[Cajones ajenos]. Por Christian Kent
Christian Kent (Asunción, Paraguay, 1983), nos cuenta de sus encuentros, sus lecturas con esas voces a destiempo de las cartas de escritores, poniendo su atención en el Epistolario íntimo de César Vallejo y las cartas del editor de Random House, Saxe Commins.
Para la opinión de Novalis: “Las cartas son los monumentos más importantes que el hombre puede dejar tras de sí”. Como siempre, dispuesto a la exageración. Pero algo de razón tiene, si se piensa de manera menos grandilocuente, digamos más sensible e íntimamente, como es natural en el lenguaje de las cartas, y se dijera que son el testimonio más directo de la emoción humana.

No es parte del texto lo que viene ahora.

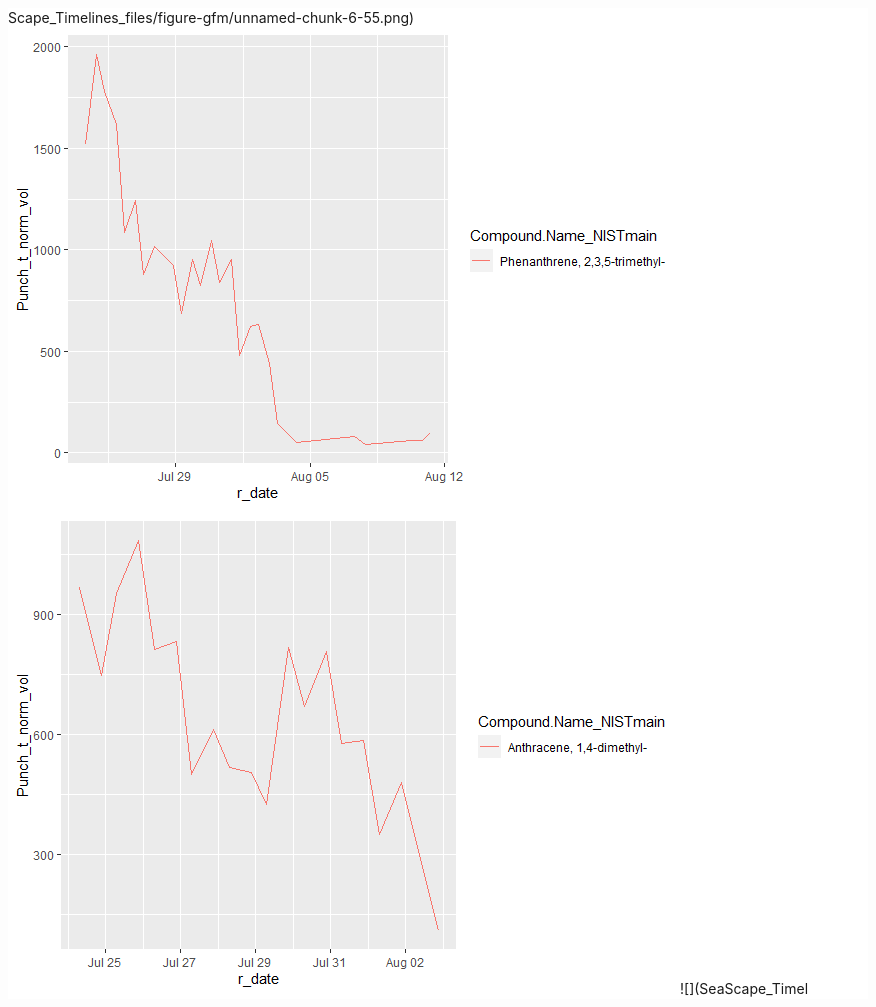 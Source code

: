 Scape_Timelines_files/figure-gfm/unnamed-chunk-6-55.png)![](SeaScape_Timelines_files/figure-gfm/unnamed-chunk-6-56.png)![](SeaScape_Timelines_files/figure-gfm/unnamed-chunk-6-57.png)![](SeaScape_Timel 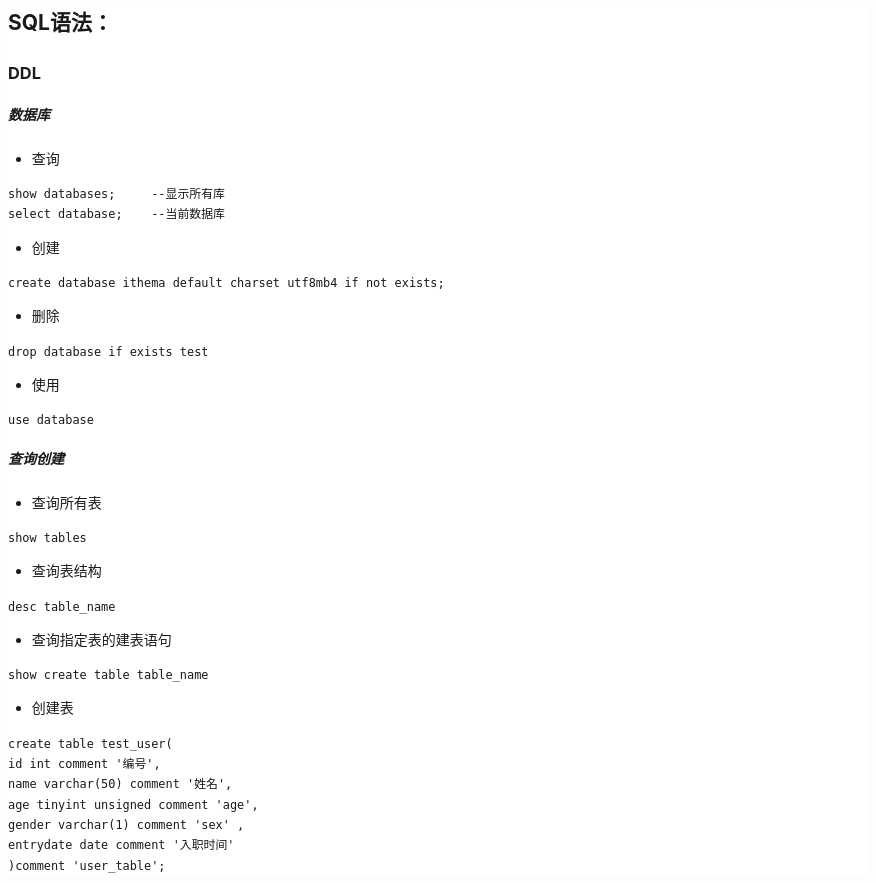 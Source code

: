 ## SQL语法：

### DDL

##### 数据库

- 查询
```
show databases;		--显示所有库
select database;	--当前数据库
```

- 创建

```
create database ithema default charset utf8mb4 if not exists;
```


- 删除

```
drop database if exists test
```


- 使用
```
use database
```


##### 查询创建

- 查询所有表
```
show tables
```


- 查询表结构
```
desc table_name
```


- 查询指定表的建表语句

```
show create table table_name
```


- 创建表

```
create table test_user( 
id int comment '编号', 
name varchar(50) comment '姓名', 
age tinyint unsigned comment 'age',
gender varchar(1) comment 'sex' ,
entrydate date comment '入职时间'
)comment 'user_table';
```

En las cartas había un sentido algo vanidoso de preciosidad o, si se quiere, un placer de la letra, un regodeo en la forma. Además, estaba el agregado de la caligrafía, que es una marca personalísima, irrepetible. Como la voz, tiene la mano su timbre.
Anduve leyendo cartas. El Epistolario íntimo de Vallejo (Alquimia ediciones, 2016), por poner un ejemplo notable. Claro, sigue siendo Vallejo, uno lo descubre en la elección de ciertas palabras, y también en sus pensamientos, tan profundos como humildes, tan criollos como universales, que concurren en una sintaxis frágil, contradictoria, que a cada tanto parece romperse como la cola de una lagartija (vuelve a crecer, íntegra, fortalecida). Además de todo eso hay otra cosa que falta en sus poemas, o en su prosa, que es esa voz que no tiene por qué ni para qué mostrarse decididamente literaria. Su voz está descansando, está hablando con amigos, con colegas y, al hacerlo, se desviste los trajes de escritura.

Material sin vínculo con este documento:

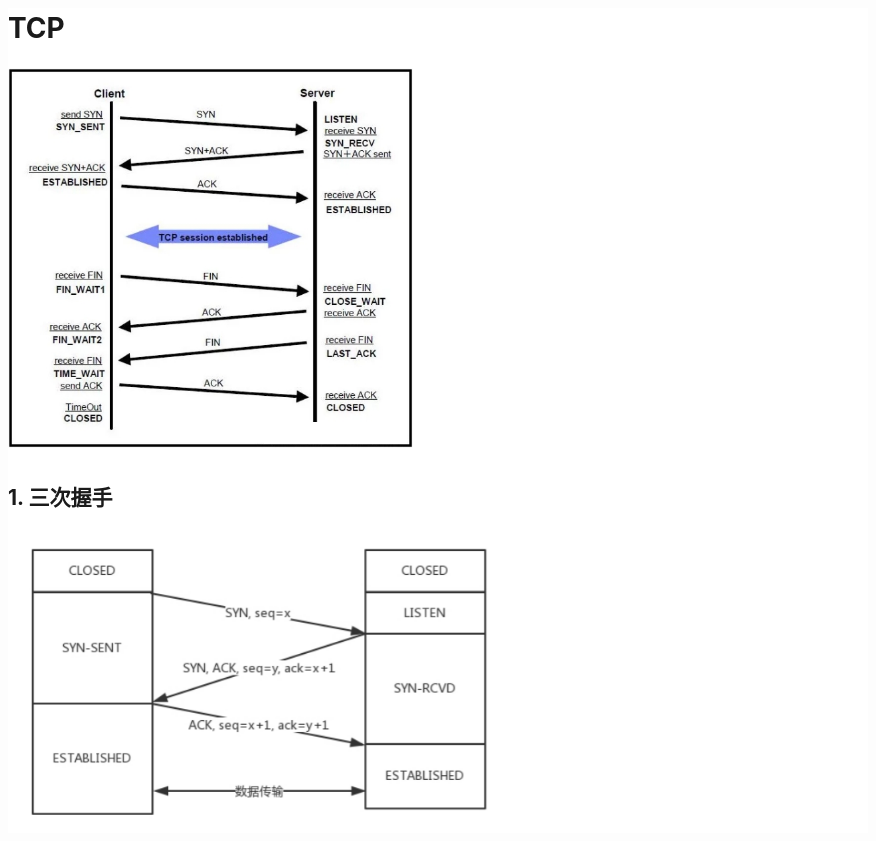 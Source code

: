# TCP

<img src="02_TCP.assets/image-20200601103804376.png" alt="image-20200601103804376" style="zoom: 67%;" />

## 1. 三次握手

<img src="02_TCP.assets/image-20200516200226450-1590979341641.png" alt="image-20200516200226450" style="zoom:80%;" />
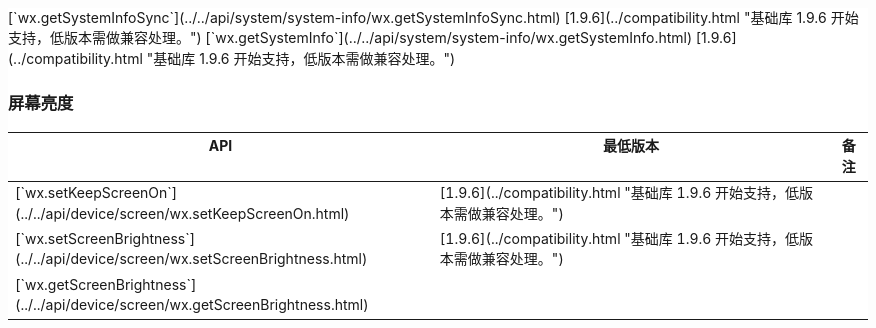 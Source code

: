 <td>[`wx.getSystemInfoSync`](../../api/system/system-info/wx.getSystemInfoSync.html)</td>

<td>[1.9.6](../compatibility.html "基础库 1.9.6 开始支持，低版本需做兼容处理。")</td>

<td></td>

</tr>

<tr>

<td>[`wx.getSystemInfo`](../../api/system/system-info/wx.getSystemInfo.html)</td>

<td>[1.9.6](../compatibility.html "基础库 1.9.6 开始支持，低版本需做兼容处理。")</td>

<td></td>

</tr>

</tbody>

</table>

### 屏幕亮度

<table>

<thead>

<tr>

<th>API</th>

<th>最低版本</th>

<th>备注</th>

</tr>

</thead>

<tbody>

<tr>

<td>[`wx.setKeepScreenOn`](../../api/device/screen/wx.setKeepScreenOn.html)</td>

<td>[1.9.6](../compatibility.html "基础库 1.9.6 开始支持，低版本需做兼容处理。")</td>

<td></td>

</tr>

<tr>

<td>[`wx.setScreenBrightness`](../../api/device/screen/wx.setScreenBrightness.html)</td>

<td>[1.9.6](../compatibility.html "基础库 1.9.6 开始支持，低版本需做兼容处理。")</td>

<td></td>

</tr>

<tr>

<td>[`wx.getScreenBrightness`](../../api/device/screen/wx.getScreenBrightness.html)</td>
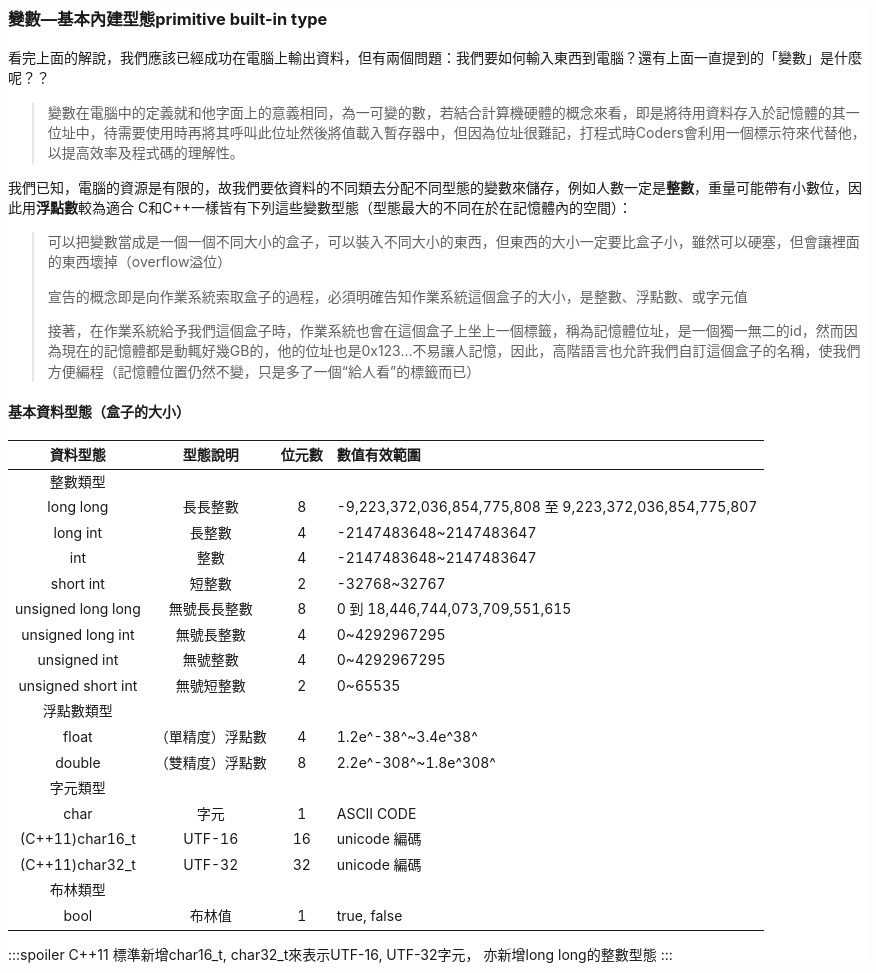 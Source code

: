 ### 變數—基本內建型態primitive built-in type

看完上面的解說，我們應該已經成功在電腦上輸出資料，但有兩個問題：我們要如何輸入東西到電腦？還有上面一直提到的「變數」是什麼呢？？

> 變數在電腦中的定義就和他字面上的意義相同，為一可變的數，若結合計算機硬體的概念來看，即是將待用資料存入於記憶體的其一位址中，待需要使用時再將其呼叫此位址然後將值載入暫存器中，但因為位址很難記，打程式時Coders會利用一個標示符來代替他，以提高效率及程式碼的理解性。

我們已知，電腦的資源是有限的，故我們要依資料的不同類去分配不同型態的變數來儲存，例如人數一定是**整數**，重量可能帶有小數位，因此用**浮點數**較為適合 C和C++一樣皆有下列這些變數型態（型態最大的不同在於在記憶體內的空間）：

> 可以把變數當成是一個一個不同大小的盒子，可以裝入不同大小的東西，但東西的大小一定要比盒子小，雖然可以硬塞，但會讓裡面的東西壞掉（overflow溢位）
>
> 宣告的概念即是向作業系統索取盒子的過程，必須明確告知作業系統這個盒子的大小，是整數、浮點數、或字元值
>
> 接著，在作業系統給予我們這個盒子時，作業系統也會在這個盒子上坐上一個標籤，稱為記憶體位址，是一個獨一無二的id，然而因為現在的記憶體都是動輒好幾GB的，他的位址也是0x123...不易讓人記憶，因此，高階語言也允許我們自訂這個盒子的名稱，使我們方便編程（記憶體位置仍然不變，只是多了一個“給人看”的標籤而已）

#### 基本資料型態（盒子的大小）

| 資料型態 | 型態說明 | 位元數 | 數值有效範圍 |
| :---: | :---: | :---: | :--- |
| 整數類型 |  |  |  |
| long long | 長長整數 | 8 | -9,223,372,036,854,775,808 至 9,223,372,036,854,775,807 |
| long int | 長整數 | 4 | -2147483648~2147483647 |
| int | 整數 | 4 | -2147483648~2147483647 |
| short int | 短整數 | 2 | -32768~32767 |
| unsigned long long | 無號長長整數 | 8 | 0 到 18,446,744,073,709,551,615 |
| unsigned long int | 無號長整數 | 4 | 0~4292967295 |
| unsigned int | 無號整數 | 4 | 0~4292967295 |
| unsigned short int | 無號短整數 | 2 | 0~65535 |
| 浮點數類型 |  |  |  |
| float | （單精度）浮點數 | 4 | 1.2e^-38^~3.4e^38^ |
| double | （雙精度）浮點數 | 8 | 2.2e^-308^~1.8e^308^ |
| 字元類型 |  |  |  |
| char | 字元 | 1 | ASCII CODE |
| \(C++11\)char16\_t | UTF-16 | 16 | unicode 編碼 |
| \(C++11\)char32\_t | UTF-32 | 32 | unicode 編碼 |
| 布林類型 |  |  |  |
| bool | 布林值 | 1 | true, false |

:::spoiler C++11 標準新增char16\_t, char32\_t來表示UTF-16, UTF-32字元， 亦新增long long的整數型態 :::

Es un poco ridícula esa dicotomía poeta/hombre. En el mejor de los casos uno es siempre poeta, también cuando es hombre, o viceversa. Personalmente, no encuentro inteligente esa manía de separar, de dividir; una persona dividida es una persona rota. Yo veo en las cartas al poeta, pero con pretensiones distintas: escribiendo cuando no “escribe”, pensando cuando no “piensa”. Lo que no quiere decir que esas cartas no puedan considerarse como obras de literatura o, incluso, si caemos en la trampa del género, decir que todas las cartas pueden serlo, pueden ser leídas como piezas literarias. De ser así, tal vez me gustarían menos, porque son menos alusivas que expresivas: Vallejo dice que sufre, que está solo, que está enfermo, que está contento, que ha escrito o no, escribe sobre cuestiones financieras y sobre temas de trabajo. En pocas palabras: confiesa.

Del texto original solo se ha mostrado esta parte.